Microsoft Build 2026 frames Azure, GitHub, Foundry, Fabric, Windows, Security, and Microsoft 365 as one enterprise agent system.
One system instead of seven products
The framing at Microsoft Build 2026 is that Azure, GitHub, Foundry, Fabric, Windows, Security, and Microsoft 365 are no longer separate destinations you stitch together by hand. They are presented as parts of a single enterprise agent system, where an agent built in one place is expected to reach data, identity, and controls that live in the others. For teams, the practical shift is that "which product does this belong to" matters less than "how does an agent move across all of them safely."
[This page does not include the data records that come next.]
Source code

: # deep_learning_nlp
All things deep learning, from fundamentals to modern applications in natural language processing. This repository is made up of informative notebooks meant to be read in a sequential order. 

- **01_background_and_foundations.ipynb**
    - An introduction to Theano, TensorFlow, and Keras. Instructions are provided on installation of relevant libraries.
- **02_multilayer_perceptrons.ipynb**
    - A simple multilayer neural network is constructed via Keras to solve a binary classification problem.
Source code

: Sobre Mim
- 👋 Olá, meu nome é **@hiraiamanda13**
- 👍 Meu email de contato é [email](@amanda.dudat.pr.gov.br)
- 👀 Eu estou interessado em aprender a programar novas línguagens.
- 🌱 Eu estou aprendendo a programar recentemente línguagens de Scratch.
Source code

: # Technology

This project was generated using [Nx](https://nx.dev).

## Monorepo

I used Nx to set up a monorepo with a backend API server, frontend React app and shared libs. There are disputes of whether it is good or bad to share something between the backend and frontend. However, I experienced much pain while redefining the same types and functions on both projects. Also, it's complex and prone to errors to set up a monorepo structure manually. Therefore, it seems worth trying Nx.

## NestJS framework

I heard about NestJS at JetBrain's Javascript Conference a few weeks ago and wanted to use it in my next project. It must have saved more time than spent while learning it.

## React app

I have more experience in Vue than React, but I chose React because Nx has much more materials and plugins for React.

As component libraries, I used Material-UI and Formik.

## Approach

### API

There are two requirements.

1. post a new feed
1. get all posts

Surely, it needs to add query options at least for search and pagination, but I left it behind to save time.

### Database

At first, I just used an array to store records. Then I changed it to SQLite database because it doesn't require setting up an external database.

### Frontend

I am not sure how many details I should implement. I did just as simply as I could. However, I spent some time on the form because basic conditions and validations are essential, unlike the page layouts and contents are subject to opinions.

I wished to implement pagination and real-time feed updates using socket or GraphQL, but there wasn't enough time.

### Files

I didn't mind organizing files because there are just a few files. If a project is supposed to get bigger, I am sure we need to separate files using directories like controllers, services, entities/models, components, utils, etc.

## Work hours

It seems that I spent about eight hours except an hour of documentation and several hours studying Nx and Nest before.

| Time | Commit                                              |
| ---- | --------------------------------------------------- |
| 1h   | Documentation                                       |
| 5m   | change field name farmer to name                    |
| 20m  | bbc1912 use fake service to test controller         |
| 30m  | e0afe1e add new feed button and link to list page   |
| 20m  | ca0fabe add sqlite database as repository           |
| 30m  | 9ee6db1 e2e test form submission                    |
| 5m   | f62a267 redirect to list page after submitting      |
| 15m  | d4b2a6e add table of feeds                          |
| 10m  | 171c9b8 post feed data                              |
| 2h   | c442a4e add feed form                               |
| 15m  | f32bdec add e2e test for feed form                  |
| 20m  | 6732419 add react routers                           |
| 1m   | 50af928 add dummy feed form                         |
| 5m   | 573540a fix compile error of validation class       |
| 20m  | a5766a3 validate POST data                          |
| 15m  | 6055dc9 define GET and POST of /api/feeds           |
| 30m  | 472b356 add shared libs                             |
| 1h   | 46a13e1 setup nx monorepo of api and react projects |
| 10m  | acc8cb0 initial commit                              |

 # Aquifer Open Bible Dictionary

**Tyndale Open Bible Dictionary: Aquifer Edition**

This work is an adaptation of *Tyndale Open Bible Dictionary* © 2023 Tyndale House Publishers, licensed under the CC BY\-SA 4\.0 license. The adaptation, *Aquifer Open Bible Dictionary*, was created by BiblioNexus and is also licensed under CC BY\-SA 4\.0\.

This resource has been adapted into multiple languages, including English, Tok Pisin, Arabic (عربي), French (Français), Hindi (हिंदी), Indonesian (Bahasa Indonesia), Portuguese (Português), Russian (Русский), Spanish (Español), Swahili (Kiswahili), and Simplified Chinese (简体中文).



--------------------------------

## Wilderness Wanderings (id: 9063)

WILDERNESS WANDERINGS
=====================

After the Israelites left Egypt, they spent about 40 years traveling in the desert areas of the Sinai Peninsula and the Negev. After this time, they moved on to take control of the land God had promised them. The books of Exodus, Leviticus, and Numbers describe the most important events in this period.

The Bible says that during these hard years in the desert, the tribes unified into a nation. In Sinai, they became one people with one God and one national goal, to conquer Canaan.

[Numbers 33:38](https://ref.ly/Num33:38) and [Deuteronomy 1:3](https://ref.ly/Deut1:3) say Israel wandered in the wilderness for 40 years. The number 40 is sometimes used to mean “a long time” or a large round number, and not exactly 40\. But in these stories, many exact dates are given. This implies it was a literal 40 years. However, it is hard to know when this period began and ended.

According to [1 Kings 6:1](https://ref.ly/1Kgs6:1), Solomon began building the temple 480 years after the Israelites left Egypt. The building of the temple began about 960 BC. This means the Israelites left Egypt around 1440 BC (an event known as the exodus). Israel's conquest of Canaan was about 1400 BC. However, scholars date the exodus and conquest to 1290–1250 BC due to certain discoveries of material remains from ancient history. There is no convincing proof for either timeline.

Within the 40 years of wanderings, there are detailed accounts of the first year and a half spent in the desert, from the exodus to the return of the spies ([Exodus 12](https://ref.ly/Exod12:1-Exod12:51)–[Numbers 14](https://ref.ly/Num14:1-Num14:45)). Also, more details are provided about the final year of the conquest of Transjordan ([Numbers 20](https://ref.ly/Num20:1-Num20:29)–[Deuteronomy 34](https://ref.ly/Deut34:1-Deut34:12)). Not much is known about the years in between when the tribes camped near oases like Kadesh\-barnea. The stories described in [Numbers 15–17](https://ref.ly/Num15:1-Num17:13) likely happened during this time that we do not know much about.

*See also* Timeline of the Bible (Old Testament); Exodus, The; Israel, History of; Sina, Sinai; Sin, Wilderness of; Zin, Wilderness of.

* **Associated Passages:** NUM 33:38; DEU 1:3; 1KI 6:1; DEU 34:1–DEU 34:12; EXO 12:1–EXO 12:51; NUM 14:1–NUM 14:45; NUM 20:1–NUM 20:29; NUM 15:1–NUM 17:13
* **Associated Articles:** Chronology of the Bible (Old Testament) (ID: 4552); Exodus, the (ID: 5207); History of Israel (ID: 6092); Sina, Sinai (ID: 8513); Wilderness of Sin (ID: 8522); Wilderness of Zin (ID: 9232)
This matters because most real enterprise work does not respect product boundaries. A useful agent has to read from a data platform, act through developer tooling, run somewhere, sign in as someone, and stay inside security policy. Treating those as one system is an attempt to remove the integration glue that usually eats the project.
What each layer contributes
It helps to read the lineup by the job each part does for an agent, rather than as a list of brands. The value of the "system" claim is only real if these roles connect without custom plumbing between every pair.
- Foundry — where you build, configure, and operate the agents themselves.
- Azure — the compute and hosting the agents run on.
- Fabric — the data the agents read from and reason over.
- GitHub — the developer workflow that produces and versions agent code.
- Microsoft 365 — the everyday surface where people meet the agents.
- Windows — the endpoint the agents show up on.
- Security — the identity and policy layer that governs every step above.
Why the "system" framing changes how you plan
If you accept the premise, your architecture decisions move up a level. Instead of choosing a hosting service and separately choosing a data connector and separately wiring identity, you decide how an agent should behave across the whole estate, then let each layer implement its part. The tradeoff is coupling: a tightly integrated system reduces glue code but ties you more closely to one vendor's assumptions about how agents, data, and identity fit together.
The upside is that governance stops being an afterthought. When security and identity are treated as shared layers rather than per-app add-ons, an agent that reads from the data platform and acts through the developer tools inherits the same access rules everywhere. That is the hard part of enterprise agents, and it is the part that usually gets skipped in demos.
How to evaluate it for your own stack
Treat the announcement as a claim to test, not a finished result. Pick one workflow that genuinely spans layers — say, an agent that reads from your data platform, proposes a code change, and needs a human to approve it under existing policy — and see how much wiring the system actually removes versus how much you still write yourself.
Ask concrete questions before committing: where does the agent's identity come from, how are its permissions scoped, what is logged when it acts, and how do you roll back a bad action. If those answers are consistent across the layers, the "one system" framing is doing real work. If each layer still answers them differently, you are looking at the same products with a shared slide, and you should plan your integration accordingly.